Sheathing cut back too far on Cat 5e-who cares?: But at Cat 6 frequencies, the wave energy is actually flowing through the sheath. The sheath is a dielectric and cutting it away changes the impedance of the pairs causing echoes (return loss), and upsets the geometry affecting the crosstalk performance. Each manufacturer has different recommendations, but insist on not more than 3mm from the jack.
Wire routing, not just pair untwist: Tiny details like the routing of each wire at the back of the jack are critical. So, believe it or not, is the order in which the punch-downs are done. A wire can easily be damaged during termination and/or influence another. The best order depends on which end of the cable you’ve got hold of, and the direction the cable is leaving the jack.
Too much untwist: You know this one. But with Cat 6 there’s quite a bit of field experience now, which indicates that up to 2dB of NEXT can be saved by maintaining the twist up to the point of termination. If the lay of the wires doesn’t suit this, an extra half twist should be added. Why not make up and test some channels in the workshop with any new jack/cable combination before you go anywhere near site-it could save you a lot of rework costs.
There’s loads here that can and does go wrong. The internal geometry of Category 6 cables is so sensitive that you are talking about several dB’s worth of damage-and probably looking at total replacement of any cable that suffers this fate. We’ve seen all these sorts of things that frequently happen on site-like kinked cables (the installer’s straightened it out, but it’s too late, the plastic separator inside has deformed and will never return to the right shape).

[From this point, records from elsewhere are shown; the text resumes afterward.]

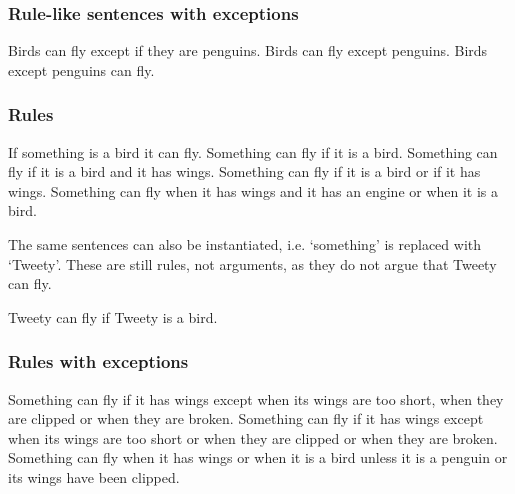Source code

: \subsubsection{Rule-like sentences with exceptions}
\begin{exe}
\ex\label{e56} Birds can fly except if they are penguins.
\ex\label{e57} Birds can fly except penguins.
\ex\label{e58} Birds except penguins can fly.
\end{exe}

\subsubsection{Rules}
\begin{exe}
\ex\label{e72} If something is a bird it can fly.
\ex\label{e73} Something can fly if it is a bird.
\ex\label{e74} Something can fly if it is a bird and it has wings.
\ex\label{e75} Something can fly if it is a bird or if it has wings.
\ex\label{e76} Something can fly when it has wings and it has an engine or when it is a bird.
\end{exe}

\noindent The same sentences can also be instantiated, i.e. `something' is replaced with `Tweety'. These are still rules, not arguments, as they do not argue that Tweety can fly.
\begin{exe}
\ex\label{e77} Tweety can fly if Tweety is a bird.
\end{exe}

\subsubsection{Rules with exceptions}
\begin{exe}
\ex\label{e80} Something can fly if it has wings except when its wings are too short, when they are clipped or when they are broken.
\ex\label{e81} Something can fly if it has wings except when its wings are too short or when they are clipped or when they are broken.
\ex\label{e82} Something can fly when it has wings or when it is a bird unless it is a penguin or its wings have been clipped. 
\end{exe}

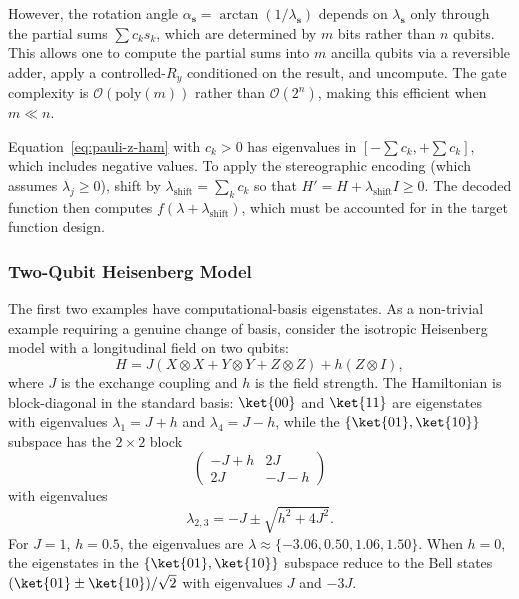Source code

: However, the rotation angle
$\alpha_\mathbf{s} = \arctan(1/\lambda_\mathbf{s})$ depends on
$\lambda_\mathbf{s}$ only through the partial sums
$\sum c_k s_k$, which are determined by $m$ bits rather than
$n$ qubits.  This allows one to compute the partial sums into
$m$ ancilla qubits via a reversible adder, apply a
controlled-$R_y$ conditioned on the result, and uncompute.  The
gate complexity is $\mathcal{O}(\mathrm{poly}(m))$ rather than
$\mathcal{O}(2^n)$, making this efficient when $m \ll n$.

\begin{remark}[Positivity]
	Equation~\eqref{eq:pauli-z-ham} with $c_k > 0$ has eigenvalues in $[-\sum c_k, +\sum c_k]$, which includes negative values. To apply the stereographic encoding (which assumes $\lambda_j \geq 0$), shift by $\lambda_{\mathrm{shift}} = \sum_k c_k$ so that $H' = H + \lambda_{\mathrm{shift}} I \geq 0$. The decoded function then computes $f(\lambda + \lambda_{\mathrm{shift}})$, which must be accounted for in the target function design.
\end{remark}

\subsubsection{Two-Qubit Heisenberg Model}
\label{subsubsec:heisenberg}

The first two examples have computational-basis eigenstates. As a
non-trivial example requiring a genuine change of basis, consider
the isotropic Heisenberg model with a longitudinal field on two
qubits:
\begin{equation}
	H = J(X \otimes X + Y \otimes Y + Z \otimes Z) + h(Z \otimes I),
	\label{eq:heisenberg}
\end{equation}
where $J$ is the exchange coupling and $h$ is the field strength.
The Hamiltonian is block-diagonal in the standard basis:
$\ket{00}$ and $\ket{11}$ are eigenstates with eigenvalues
$\lambda_1 = J + h$ and $\lambda_4 = J - h$, while the
$\{\ket{01}, \ket{10}\}$ subspace has the $2\times 2$ block
\begin{equation}
	\begin{pmatrix} -J+h & 2J \\ 2J & -J-h \end{pmatrix}
\end{equation}
with eigenvalues
\begin{equation}
	\lambda_{2,3} = -J \pm \sqrt{h^2 + 4J^2}.
	\label{eq:heisenberg-spectrum}
\end{equation}
For $J = 1$, $h = 0.5$, the eigenvalues are
$\lambda \approx \{-3.06, 0.50, 1.06, 1.50\}$.  When $h = 0$,
the eigenstates in the $\{\ket{01},\ket{10}\}$ subspace reduce
to the Bell states $(\ket{01}\pm\ket{10})/\sqrt{2}$ with
eigenvalues $J$ and $-3J$.

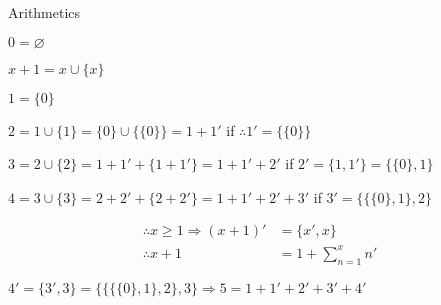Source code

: \documentclass[10pt,a4paper]{article}
\begin{document}
		\Large
		Arithmetics
		\normalsize

		\vspace{3mm}

		$0 = \varnothing$

		$x + 1 = x \cup \{x\}$

		$1 = \{0\}$

		$2 = 1 \cup \{1\} = \{0\} \cup \{\{0\}\} = 1 + 1'$ if $\therefore 1' = \{\{0\}\}$

		$3 = 2 \cup \{2\} = 1 + 1' + \{1 + 1'\} = 1 + 1' + 2'$ if $2' = \{1, 1'\} = \{\{0\}, 1\}$

		$4 = 3 \cup \{3\} = 2 + 2' + \{2 + 2'\} = 1 + 1' + 2' + 3'$ if $3' = \{\{\{0\}, 1\}, 2\}$

		\begin{align*}
		\therefore x \ge 1 \Rightarrow (x + 1)' &= \{ x', x \} \\
		\therefore x + 1 &= 1 + \sum_{n = 1}^x n'
		\end{align*}

		$4' = \{3', 3\} = \{\{\{\{0\}, 1\}, 2\}, 3\} \Rightarrow 5 = 1 + 1' + 2' + 3' + 4'$
\end{document}

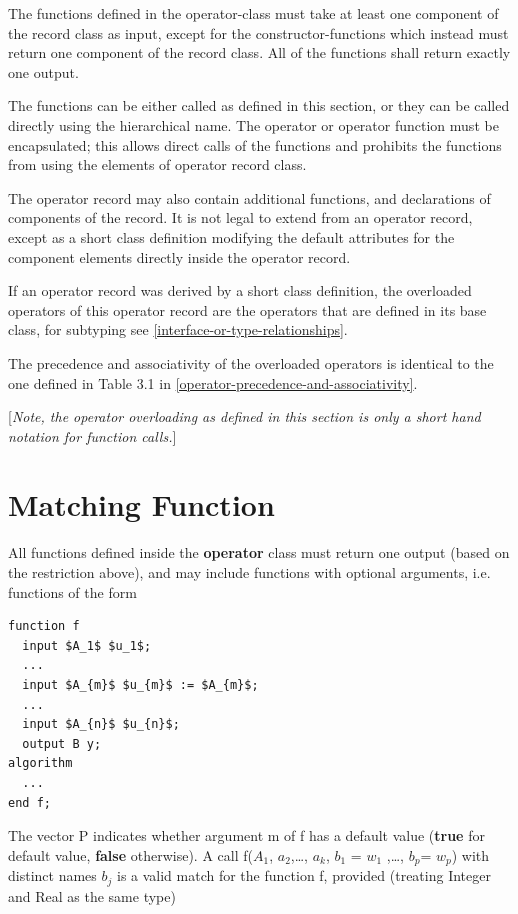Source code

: \documentclass[10pt,a4paper]{report}
\def\doublelabel#1{\label{#1}\hypertarget{#1}{}}
\begin{document}
The functions defined in the operator-class must take at least one
component of the record class as input, except for the
constructor-functions which instead must return one component of the
record class. All of the functions shall return exactly one output.

The functions can be either called as defined in this section, or they
can be called directly using the hierarchical name. The operator or
operator function must be encapsulated; this allows direct calls of the
functions and prohibits the functions from using the elements of
operator record class.

The operator record may also contain additional functions, and
declarations of components of the record. It is not legal to extend from
an operator record, except as a short class definition modifying the
default attributes for the component elements directly inside the
operator record.

If an operator record was derived by a short class definition, the
overloaded operators of this operator record are the operators that are
defined in its base class, for subtyping see \ref{interface-or-type-relationships}.

The precedence and associativity of the overloaded operators is
identical to the one defined in Table 3.1 in \ref{operator-precedence-and-associativity}.

{[}\emph{Note, the operator overloading as defined in this section is
only a short hand notation for function calls.}{]}

\section{Matching Function}\doublelabel{matching-function}

All functions defined inside the \textbf{operator} class must return one
output (based on the restriction above), and may include functions with
optional arguments, i.e. functions of the form

\begin{lstlisting}[language=modelica,mathescape=true]
function f
  input $A_1$ $u_1$;
  ...
  input $A_{m}$ $u_{m}$ := $A_{m}$;
  ...
  input $A_{n}$ $u_{n}$;
  output B y;
algorithm
  ...
end f;
\end{lstlisting}
The vector P indicates whether argument m of f has a default value
(\textbf{true} for default value, \textbf{false} otherwise). A call
f($A_1$, $a_{2}$,\ldots{}, $a_{k}$,
$b_{1}$ = $w_{1}$ ,\ldots{}, $b_{p}$=
$w_{p}$) with distinct names $b_{j}$ is a valid
match for the function f, provided (treating Integer and Real as the
same type)
\end{document}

And in fact there are many other little things that affect the dBs-like avoiding the prolific use of nylon cable ties. Nylon cable ties should only be used as a cable retainer at the patch panel and outlet jack in accordance with the manufacturer’s instructions. Never use the nylon type on Cat 6 horizontal runs-they pinch and cause local impedance to increase. Only use ‘hook and eye’ (e.g. Velcro) types but use them sparingly. If you are running cables in tray or basket, tie only where absolutely necessary. Don’t run the cables in nice neat bundles-the more the cables are parallel the worse will be the alien crosstalk effects. We’re not talking ‘rat’s nest’, but when it comes to Cat 6, neat is bad! Also, if you need to use cable ties don’t put them at regular spacings-the impedance effects will cause standing waves, which can lead to transmission problems.
Cable depth on trays or when laid directly onto concrete floors has issues too. The weight of the cable above causes cable ties, grit, and irregularities in the pathway surface to dig into the lower cables. The cross sectional shape and volume effects the rate of temperature build up from the transmission signal energy. This is insignificant for a shallow total depth of cables so it will not be a problem, but deep pile is out of fashion. Both of these issues effect the impedance characteristics of the cabling.
The other things we’ve found to have significant effects on site are nicks, cuts and grazes in the sheath. On one job, several cables in one run all failed. Checking with a TDR (time domain reflectometer) all showed a major reflection at the same distance. The problem was that another trade had dropped a piece of metal studding onto a cable bundle and then someone had trodden on it. The studding was now hidden amongst the nicked. Most of those damaged cables needed replacement.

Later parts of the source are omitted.